__Problem description__
Beginning at the line containing "q$, 对于任意$t\in[0,1]$, 定义", output every line to the end of the data below exactly as it appears.

Stored entries:
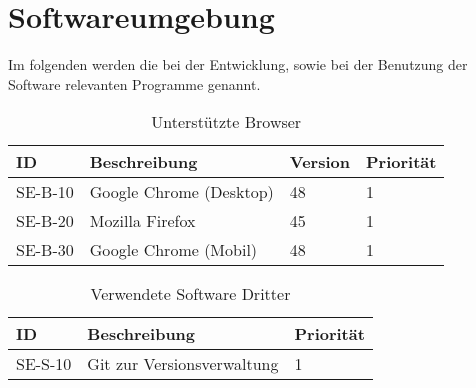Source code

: 
\chapter{Softwareumgebung}
Im folgenden werden die bei der Entwicklung, sowie bei der Benutzung der Software relevanten Programme genannt.



\begin{table}[H]
\caption{Unterstützte Browser}
\label{softwareumgebung:browser}
\begin{tabularx}{\textwidth}{|l|l|l|l|}
\toprule
\textbf{ID} & \textbf{Beschreibung} & \textbf{Version} & \textbf{Priorität}\\
\endhead
\hline
SE-B-10 & Google Chrome (Desktop) & 48 & 1 \\
SE-B-20 & Mozilla Firefox & 45 & 1 \\
SE-B-30 & Google Chrome (Mobil) & 48 & 1\\
\hline
\end{tabularx}
\end{table}

\begin{table}[H]
\caption{Verwendete Software Dritter}
\label{softwareumgebung:sonstige}
\begin{tabularx}{\textwidth}{|l|X|l|}
\toprule
\textbf{ID} & \textbf{Beschreibung} & \textbf{Priorität}\\
\endhead
\hline
SE-S-10 & Git zur Versionsverwaltung & 1 \\
\hline
\end{tabularx}
\end{table}
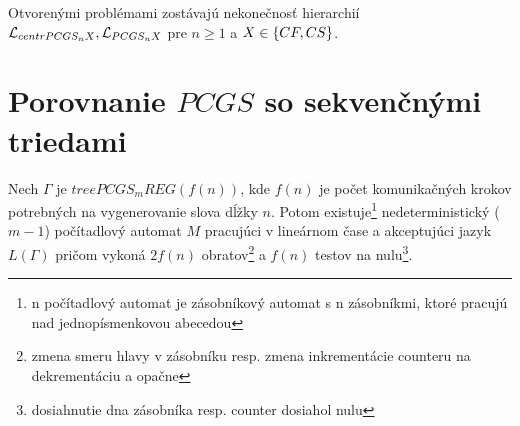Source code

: \begin{poznamka}
  Otvorenými problémami zostávajú nekonečnosť hierarchií\newline
  $\mathcal{L}_{centrPCGS_n X}, \mathcal{L}_{PCGS_n X}$ pre $n\geq 1$ a
  $X \in \{CF, CS\}$.
\end{poznamka}

\section{Porovnanie $PCGS$ so sekvenčnými triedami}

\begin{veta}
  \label{pcgs_veta_multicounter}
  Nech $\Gamma$ je $treePCGS_mREG(f(n))$,
  kde $f(n)$ je počet komunikačných krokov potrebných na
  vygenerovanie slova dĺžky $n$. Potom existuje\footnote{n
  počítadlový automat je zásobníkový automat s n zásobníkmi, ktoré
  pracujú nad jednopísmenkovou abecedou} nedeterministický ($m-1$)
  počítadlový automat $M$ pracujúci v lineárnom čase a akceptujúci
  jazyk $L(\Gamma)$ pričom vykoná $2f(n)$ obratov\footnote{zmena
  smeru hlavy v zásobníku resp. zmena inkrementácie counteru na
  dekrementáciu a opačne} a $f(n)$ testov na
  nulu\footnote{dosiahnutie dna zásobníka resp. counter dosiahol
  nulu}.
\end{veta}

\pagebreak

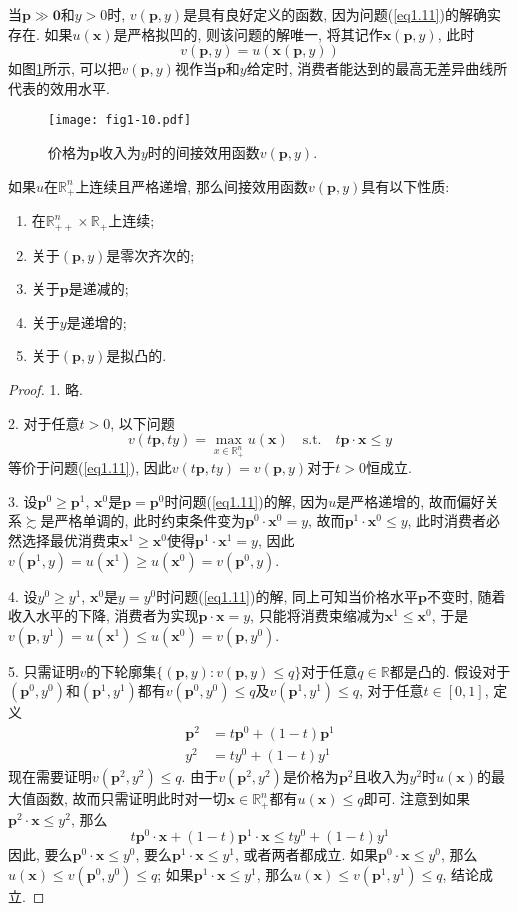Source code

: \documentclass[cn, 12pt, math=mtpro2, bibstyle=apa, blue, twocol]{elegantbook}
\newcommand{\R}{\mathbb{R}}
\newcommand{\p}{\mathbf{p}}
\newcommand{\x}{\mathbf{x}}
\begin{document}
当$\p\gg\mathbf{0}$和$y>0$时, $v(\p,y)$是具有良好定义的函数, 因为问题(\ref{eq1.11})的解确实存在. 如果$u(\x)$是严格拟凹的, 则该问题的解唯一, 将其记作$\x(\p,y)$, 此时
$$v(\p,y)=u(\x(\p,y))$$
如图\ref{fig1.10}所示, 可以把$v(\p,y)$视作当$\p$和$y$给定时, 消费者能达到的最高无差异曲线所代表的效用水平.
\begin{figure}[htbp!]
  \centering
  \texttt{[image: fig1-10.pdf]}
  \caption{价格为$\p$收入为$y$时的间接效用函数$v(\p,y)$.}\label{fig1.10}
\end{figure}
\begin{theorem}[间接效用函数的性质]
  如果$u$在$\R_+^n$上连续且严格递增, 那么间接效用函数$v(\p,y)$具有以下性质:
  \begin{enumerate}[label=\arabic*.]
    \item 在$\R_{++}^n\times\R_+$上连续;
    \item 关于$(\p,y)$是零次齐次的;
    \item 关于$\p$是递减的;
    \item 关于$y$是递增的;
    \item 关于$(\p,y)$是拟凸的.
  \end{enumerate}
\end{theorem}
\begin{proof}
  1. 略.

  2. 对于任意$t>0$, 以下问题
  $$v(t\p,ty)=\max_{x\in\R_+^n}u(\x)\quad\text{s.t.}\quad t\p\cdot\x\leq y$$
  等价于问题(\ref{eq1.11}), 因此$v(t\p,ty)=v(\p,y)$对于$t>0$恒成立.

  3. 设$\p^0\ge\p^1$, $\x^0$是$\p=\p^0$时问题(\ref{eq1.11})的解, 因为$u$是严格递增的, 故而偏好关系$\succsim$是严格单调的, 此时约束条件变为$\p^0\cdot\x^0=y$, 故而$\p^1\cdot\x^0\leq y$, 此时消费者必然选择最优消费束$\x^1\ge \x^0$使得$\p^1\cdot\x^1=y$, 因此$v(\p^1,y)=u(\x^1)\geq u(\x^0)=v(\p^0,y)$.

  4. 设$y^0\ge y^1$, $\x^0$是$y=y^0$时问题(\ref{eq1.11})的解, 同上可知当价格水平$\p$不变时, 随着收入水平的下降, 消费者为实现$\p\cdot\x=y$, 只能将消费束缩减为$\x^1\leq \x^0$, 于是$v(\p,y^1)=u(\x^1)\leq u(\x^0)=v(\p,y^0)$.

  5. 只需证明$v$的下轮廓集$\{(\p,y):v(\p,y)\leq q\}$对于任意$q\in\R$都是凸的. 假设对于$(\p^0,y^0)$和$(\p^1,y^1)$都有$v(\p^0,y^0)\leq q$及$v(\p^1,y^1)\leq q$, 对于任意$t\in[0,1]$, 定义
  \begin{align*}
  \p^2&=t\p^0+(1-t)\p^1 \\
  y^2&=ty^0+(1-t)y^1
  \end{align*}
  现在需要证明$v(\p^2,y^2)\leq q$. 由于$v(\p^2,y^2)$是价格为$\p^2$且收入为$y^2$时$u(\x)$的最大值函数, 故而只需证明此时对一切$\x\in\R_+^n$都有$u(\x)\leq q$即可. 注意到如果$\p^2\cdot\x\leq y^2$, 那么
  $$t\p^0\cdot\x+(1-t)\p^1\cdot\x\leq ty^0+(1-t)y^1$$
  因此, 要么$\p^0\cdot \x\leq y^0$, 要么$\p^1\cdot\x\leq y^1$, 或者两者都成立. 如果$\p^0\cdot \x\leq y^0$, 那么$u(\x)\leq v(\p^0,y^0)\leq q$; 如果$\p^1\cdot\x\leq y^1$, 那么$u(\x)\leq v(\p^1,y^1)\leq q$, 结论成立.

\end{proof}
\end{document}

__The answer__
  5. 只需证明$v$的下轮廓集$\{(\p,y):v(\p,y)\leq q\}$对于任意$q\in\R$都是凸的. 假设对于$(\p^0,y^0)$和$(\p^1,y^1)$都有$v(\p^0,y^0)\leq q$及$v(\p^1,y^1)\leq q$, 对于任意$t\in[0,1]$, 定义
  \begin{align*}
  \p^2&=t\p^0+(1-t)\p^1 \\
  y^2&=ty^0+(1-t)y^1
  \end{align*}
  现在需要证明$v(\p^2,y^2)\leq q$. 由于$v(\p^2,y^2)$是价格为$\p^2$且收入为$y^2$时$u(\x)$的最大值函数, 故而只需证明此时对一切$\x\in\R_+^n$都有$u(\x)\leq q$即可. 注意到如果$\p^2\cdot\x\leq y^2$, 那么
  $$t\p^0\cdot\x+(1-t)\p^1\cdot\x\leq ty^0+(1-t)y^1$$
  因此, 要么$\p^0\cdot \x\leq y^0$, 要么$\p^1\cdot\x\leq y^1$, 或者两者都成立. 如果$\p^0\cdot \x\leq y^0$, 那么$u(\x)\leq v(\p^0,y^0)\leq q$; 如果$\p^1\cdot\x\leq y^1$, 那么$u(\x)\leq v(\p^1,y^1)\leq q$, 结论成立.

\end{proof}
\end{document}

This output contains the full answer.